- Theatrical release poster
- Directed by: Naganna
- Produced by: Deepak Samidurai
- Starring: Ganesh Ronica Singh Chi. Guru Dutt Ravishankar Gowda Shobaraj Mandya Ramesh
- Cinematography: Vignesh Vasu
- Edited by: Suresh Urs
- Music by: Arjun Janya
- Production company: Samy Pictures
- Distributed by: Jayanna Films
- Release date: 15 August 2019;
- Running time: 153 minutes
- Country: India
- Language: Kannada

= Gimmick (film) =

2019 horror-comedy film directed by Naganna

Gimmick is a 2019 Indian Kannada-language comedy horror film, directed by Naganna and produced by Deepak Samidurai under the banner of Samy Pictures. The film starring Ganesh, Ronica Singh, Chi. Guru Dutt, Shobaraj, Ravishankar Gowda and Sundar Raj is a remake of 2016 Tamil film Dhilluku Dhuddu. The film marks Ronica Singh's debut in the Kannada film industry. The film was released theatrically on 15 August 2019.

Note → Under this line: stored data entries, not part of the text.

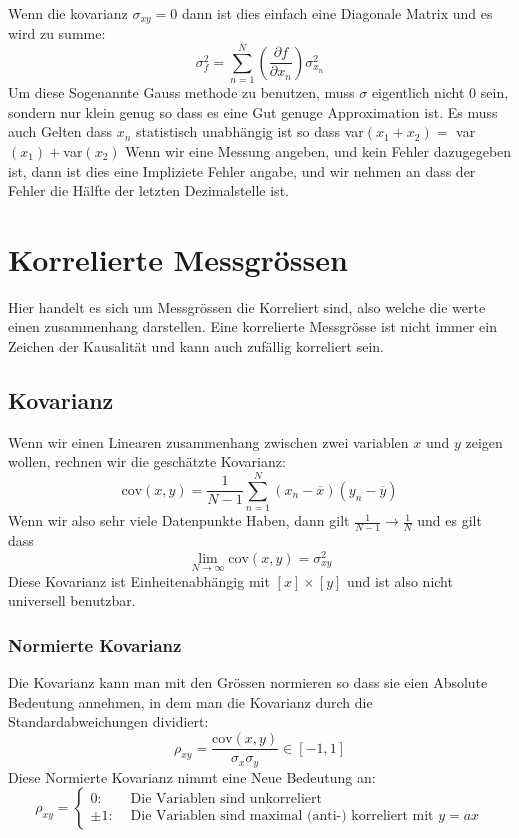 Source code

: \documentclass{article}
\begin{document}
Wenn die kovarianz $\sigma_{xy}=0$ dann ist dies einfach eine Diagonale Matrix und es wird zu summe:
\[\sigma_f^2=\sum_{n=1}^N\left(\frac{\partial f}{\partial x_n}\right)\sigma_{x_n}^2\]
Um diese Sogenannte Gauss methode zu benutzen, muss $\sigma$ eigentlich nicht $0$ sein, sondern nur klein genug so dass es eine Gut genuge Approximation ist. Es muss auch Gelten dass $x_n$ statistisch unabhängig ist so dass \newline var$(x_1+x_2)=$ var$(x_1)+$var$(x_2)$
\newline Wenn wir eine Messung angeben, und kein Fehler dazugegeben ist, dann ist dies eine Impliziete Fehler angabe, und wir nehmen an dass der Fehler die Hälfte der letzten Dezimalstelle ist.
\section*{Korrelierte Messgrössen}
Hier handelt es sich um Messgrössen die Korreliert sind, also welche die werte einen zusammenhang darstellen. Eine korrelierte 
Messgrösse ist nicht immer ein Zeichen der Kausalität und kann auch zufällig korreliert sein.
\hypertarget{kovarianz}{\subsection*{Kovarianz}} Wenn wir einen Linearen zusammenhang zwischen zwei variablen $x$ und $y$ zeigen wollen, rechnen wir die geschätzte Kovarianz:
\[\text{cov}(x,y)=\frac{1}{N-1}\sum_{n=1}^{N}(x_n-\overline{x})(y_n-\overline{y})\]
Wenn wir also sehr viele Datenpunkte Haben, dann gilt $\frac{1}{N-1}\rightarrow \frac{1}{N}$ und es gilt dass \[\lim_{N\rightarrow\infty} \text{cov}(x,y)=\sigma_{xy}^2\]
Diese Kovarianz ist Einheitenabhängig mit $[x]\times [y]$ und ist also nicht universell benutzbar.
\hypertarget{normiertekovarianz}{\subsubsection*{Normierte Kovarianz}} Die Kovarianz kann man mit den Grössen normieren so dass sie eien Absolute Bedeutung annehmen, in dem man die Kovarianz durch die Standardabweichungen dividiert:\[\rho_{xy}=\frac{\text{cov}(x,y)}{\sigma_x\sigma_y}\in [-1,1]\]
Diese Normierte Kovarianz nimmt eine Neue Bedeutung an:
\[\rho_{xy}=\left\lbrace \begin{matrix}0:&\text{ Die Variablen sind unkorreliert}\\ \pm1: & \text{ Die Variablen sind maximal (anti-) korreliert mit }y=ax\end{matrix}\right.\]
\end{document}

The story of the film follows a happy-go-lucky poor guy Gani
(Played by Ganesh) and wrestler Raani
(played by Ronica Singh), daughter of a rich father, who tries to separate them.

== Production ==
Naganna, the director of the film began the horror comedy with Ganesh, which was filmed at a house in Sri Lanka, Mysuru and Bengaluru. Gimmick cast included Ravi Shankar Gowda, Sadhu Kokila, Shobhraj and Sundar Raj in supporting roles. The film was bankrolled by Deepak Sami under his banner Sami Pictures. The film marked Ronica Singh's debut in the Kannada film industry. The filming was wrapped in January.

== Soundtrack ==

The soundtrack of the film is composed by Arjun Janya and lyrics by Kaviraj.

Track list
| No. | Title | Singer(s) | Length |
|---|---|---|---|
| 1. | "Hudugi Hudugi" | Vyasraj, Manasa Holla, Sunil Gujagonda, Chandan Gupta | 3:11 |
| 2. | "Lachmi Lachmi" | Sanjith Hegde, Impana Jayaraj | 3:35 |
| 3. | "Shankari Banashankari" | Vyasraj Sosale and Chorus | 4:43 |
| Total length: |  |  | 11:29 |

== Marketing and release ==
The official trailer of the film was unveiled on 18 May 2019. The official sneak peek of the film was unveiled on 25 May 2019.

The film was theatrically released on 15 August 2019.

==Reception==
===Critical response===
A Sharadhaa of The New Indian Express opined that music director Ajrun Janya's compositions suited the mood of the film. Praising the cinematography by Vignesh Vasu, Sharadhaa concluded, "In company of ghosts, the horror film with comical twists makes for a one-time-watch." Vinay Lokesh of The Times of India gave three stars out of five and noted that the story took time to come up, but after that there were 'edge-of-the-seat moments' till the end. Lokesh concluded, "The actor excels in his role in this horror-comedy. If you have not watched the original, Gimmick is sure to entertain.